1 files changed, 72 insertions, 72 deletions
diff --git a/source/csv_decoder.h b/source/csv_decoder.h
index 446f1da..3d09dc6 100644
--- a/source/csv_decoder.h
+++ b/source/csv_decoder.h
@@ -55,6 +55,7 @@ struct csv_table
    csv_header  *header;
    s32         row_count;
    s32         header_count;
+    b32         finding_headers;
 };
@@ -63,17 +64,15 @@ struct csv_token_list
 {
    csv_token *start_token;
    csv_token *end_token;
 };
 read_only global_variable
 csv_token nil_csv_token=
 {
-    .lexeme         = {.data = NULL, .size =0},
+    .lexeme         = {.data = NULL, .size = 0},
    .type           = 0,
    .flags          = 0,
    .next_token     = &nil_csv_token,
 };
 read_only global_variable
@@ -90,7 +89,6 @@ csv_token_list nil_csv_token_list =
    .end_token   = &nil_csv_token,
 };
 read_only global_variable
 csv_row  nil_csv_row =
 {
@@ -113,28 +111,32 @@ is_nil_csv_token(csv_token *token)
    return ((token == NULL) || (token == &nil_csv_token)); 
 }
+// TODO(nasr): segfaulting because end_token not allocated
 internal void
 csv_token_list_append_token(csv_token_list *source_token_list, csv_token *source_token)
 {
    source_token_list->end_token->next_token = source_token;
    source_token_list->end_token             = source_token;
 }
 //- concatenate 2 token lists so we can handle parsing individual rows and concatenating them to eachother
 internal void
 csv_token_list_concat_list(csv_token_list *destination, csv_token_list *source)
 {
+    if(is_nil_csv_token(source->start_token)) return;
-    csv_token *source_ct = source->start_token;
+    csv_token *source_ct      = source->start_token;
-    csv_token *destination_end_ct = destination->end_token;
+    csv_token *destination_et = destination->end_token;
-     for(;!is_nil_csv_token(source_ct); source_ct = source_ct->next_token)
+    // walk source and stitch each node onto destination's tail
-     {
+    for(; !is_nil_csv_token(source_ct); source_ct = source_ct->next_token)

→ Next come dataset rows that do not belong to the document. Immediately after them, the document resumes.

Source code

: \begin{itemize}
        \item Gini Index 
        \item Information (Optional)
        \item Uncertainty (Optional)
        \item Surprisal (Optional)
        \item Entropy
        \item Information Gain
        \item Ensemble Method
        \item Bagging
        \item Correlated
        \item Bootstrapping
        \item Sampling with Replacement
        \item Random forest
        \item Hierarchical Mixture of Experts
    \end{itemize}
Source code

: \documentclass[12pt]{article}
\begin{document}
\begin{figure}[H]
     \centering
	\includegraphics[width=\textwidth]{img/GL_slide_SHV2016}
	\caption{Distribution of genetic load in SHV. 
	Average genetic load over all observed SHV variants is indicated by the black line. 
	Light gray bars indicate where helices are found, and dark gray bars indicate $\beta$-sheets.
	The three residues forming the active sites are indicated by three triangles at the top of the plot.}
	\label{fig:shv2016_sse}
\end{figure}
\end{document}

-         destination_end_ct->next_token = source_ct;
+    {
-     }
+        destination_et->next_token = source_ct;
+        destination_et             = source_ct;
+    }
-     destination->end_token = source_ct;
+    // destination_et now points at the last real source node (not the nil sentinel)
+    destination->end_token = destination_et;
 }
 #if 0
@@ -153,88 +155,80 @@ parse_csv_row(string8 row_buffer)
 internal csv_token *
 tokenize_csv(string8 buffer, mem_arena *arena, csv_table *table, csv_token_list *token_list)
 {
    unused(token_list);
-    b32 finding_headers = TRUE;
    if(buffer.size == 0) return NULL;
-    csv_token *tok = PushStruct(arena, csv_token);
    // URGENT(nasr): segfaulting because memcpy of strring value doesnt  work dammit
    // NOPE ITS BEECAUSE WEE DONT LOAD CSV OR SOMTHING???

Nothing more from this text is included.